TVB service fails on osparc.io #835

Closed elisabettai closed 1 year ago

elisabettai commented 1 year ago

Long Story Short The TVB service fails starting on osparc.io

Steps to reproduce In a new study, add a new tvb node

Additional context This is a legacy dynamic service.

In Portainer, tvb-app (backend part of the service) stays pending forever, with error message no suitable node (insufficient resources on 8 nodes; scheduling constraints not satisfied on 3 nodes)

tvb-web fails (11 instances are there) with host not found in upstream "tvb-app_6914e85f-ce9c-4ef3-be7b-b897f1627057:8060" in /etc/nginx/conf.d/default.conf:2

This is what the user sees in the logger: Service failed: task: non-zero exit (1)

GitHK commented 1 year ago

@mguidon could this be related to the default resource changes?

elisabettai commented 1 year ago

Also iseg fails super-quick when trying to add a new node.

elisabettai commented 1 year ago

With iseg, web dev tools gave a 503. There was also this pydantic error in the director none is not an allowed value (type=type_error.none.not_allowed) image

pcrespov commented 1 year ago

@mguidon could this be related to the default resource changes?

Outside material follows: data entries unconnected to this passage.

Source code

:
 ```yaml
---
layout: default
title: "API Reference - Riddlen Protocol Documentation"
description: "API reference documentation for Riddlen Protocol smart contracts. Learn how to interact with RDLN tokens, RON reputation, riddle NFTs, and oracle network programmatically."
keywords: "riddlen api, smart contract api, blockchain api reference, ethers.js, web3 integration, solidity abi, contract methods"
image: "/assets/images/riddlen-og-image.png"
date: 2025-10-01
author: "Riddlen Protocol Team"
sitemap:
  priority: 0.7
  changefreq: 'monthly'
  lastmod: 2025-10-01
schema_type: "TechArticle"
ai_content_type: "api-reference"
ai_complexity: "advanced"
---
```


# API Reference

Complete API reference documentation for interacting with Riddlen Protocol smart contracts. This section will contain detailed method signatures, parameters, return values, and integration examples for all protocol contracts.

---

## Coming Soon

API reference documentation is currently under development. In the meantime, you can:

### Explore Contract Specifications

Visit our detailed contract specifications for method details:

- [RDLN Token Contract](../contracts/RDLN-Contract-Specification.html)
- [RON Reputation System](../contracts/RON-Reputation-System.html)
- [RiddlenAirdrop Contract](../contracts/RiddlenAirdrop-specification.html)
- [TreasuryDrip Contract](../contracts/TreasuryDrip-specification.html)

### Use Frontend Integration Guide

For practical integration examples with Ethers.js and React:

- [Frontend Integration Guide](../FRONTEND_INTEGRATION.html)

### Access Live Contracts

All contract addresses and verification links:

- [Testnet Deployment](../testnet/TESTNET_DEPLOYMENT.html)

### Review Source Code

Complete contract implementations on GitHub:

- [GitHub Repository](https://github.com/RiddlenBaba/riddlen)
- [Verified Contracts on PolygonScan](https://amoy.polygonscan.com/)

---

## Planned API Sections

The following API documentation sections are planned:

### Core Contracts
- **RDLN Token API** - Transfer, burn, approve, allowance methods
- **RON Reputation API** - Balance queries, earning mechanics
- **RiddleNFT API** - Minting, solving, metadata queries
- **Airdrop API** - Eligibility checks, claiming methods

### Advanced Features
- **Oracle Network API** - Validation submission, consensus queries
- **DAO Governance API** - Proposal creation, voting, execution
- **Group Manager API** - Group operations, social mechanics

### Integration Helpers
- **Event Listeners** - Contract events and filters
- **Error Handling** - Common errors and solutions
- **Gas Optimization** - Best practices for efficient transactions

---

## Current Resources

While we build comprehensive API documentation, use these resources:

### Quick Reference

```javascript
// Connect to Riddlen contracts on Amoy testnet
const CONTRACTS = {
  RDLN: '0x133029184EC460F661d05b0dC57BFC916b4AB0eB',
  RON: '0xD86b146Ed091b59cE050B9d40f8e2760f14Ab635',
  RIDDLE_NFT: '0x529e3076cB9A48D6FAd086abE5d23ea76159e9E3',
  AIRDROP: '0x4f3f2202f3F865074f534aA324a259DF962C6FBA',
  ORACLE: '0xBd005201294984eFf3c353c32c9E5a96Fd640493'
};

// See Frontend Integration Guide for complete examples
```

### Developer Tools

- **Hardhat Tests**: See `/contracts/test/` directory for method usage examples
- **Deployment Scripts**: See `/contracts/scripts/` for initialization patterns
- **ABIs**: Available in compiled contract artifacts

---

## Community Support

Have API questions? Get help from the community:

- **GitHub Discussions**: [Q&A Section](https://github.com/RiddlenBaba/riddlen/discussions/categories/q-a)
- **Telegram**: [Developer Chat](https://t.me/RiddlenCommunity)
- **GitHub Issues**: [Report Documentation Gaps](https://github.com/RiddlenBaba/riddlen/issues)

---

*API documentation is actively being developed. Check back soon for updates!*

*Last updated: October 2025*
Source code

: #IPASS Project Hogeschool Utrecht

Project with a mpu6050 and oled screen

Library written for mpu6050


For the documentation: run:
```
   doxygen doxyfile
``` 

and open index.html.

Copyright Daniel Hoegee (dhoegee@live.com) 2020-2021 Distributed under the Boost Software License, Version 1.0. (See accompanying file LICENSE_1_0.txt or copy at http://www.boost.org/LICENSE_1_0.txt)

No. After some debugging with @sanderegg we noticed that the problem was that two services associated to @elisabettai were failing the validation above because all associated containers failed. The service exists but has no container therefore the service_port == None and therefore the validator RunningDynamicServiceDetails failed.

This issue needs a follow up: @GitHK we need to determine what is expected from get_running_services since a service can still exists without any running container.

SEE https://github.com/ITISFoundation/osparc-simcore/blob/308fa08e60693836e1ce225e53b535c95bd95384/services/director-v2/src/simcore_service_director_v2/modules/director_v0.py#L145-L164

@GitHK please let me know when you have a moment to check this issue.

sanderegg commented 1 year ago

This is what happened to @elisabettai :

pcrespov commented 1 year ago

Workaround: @sanderegg deleted legacy services that had no containers running and everything worked again.

elisabettai commented 1 year ago

Closing since from user perspective the workaround solved it. Let me know @pcrespov if I should create a follow-up case in osparc-simcore (or if you prefer doing that).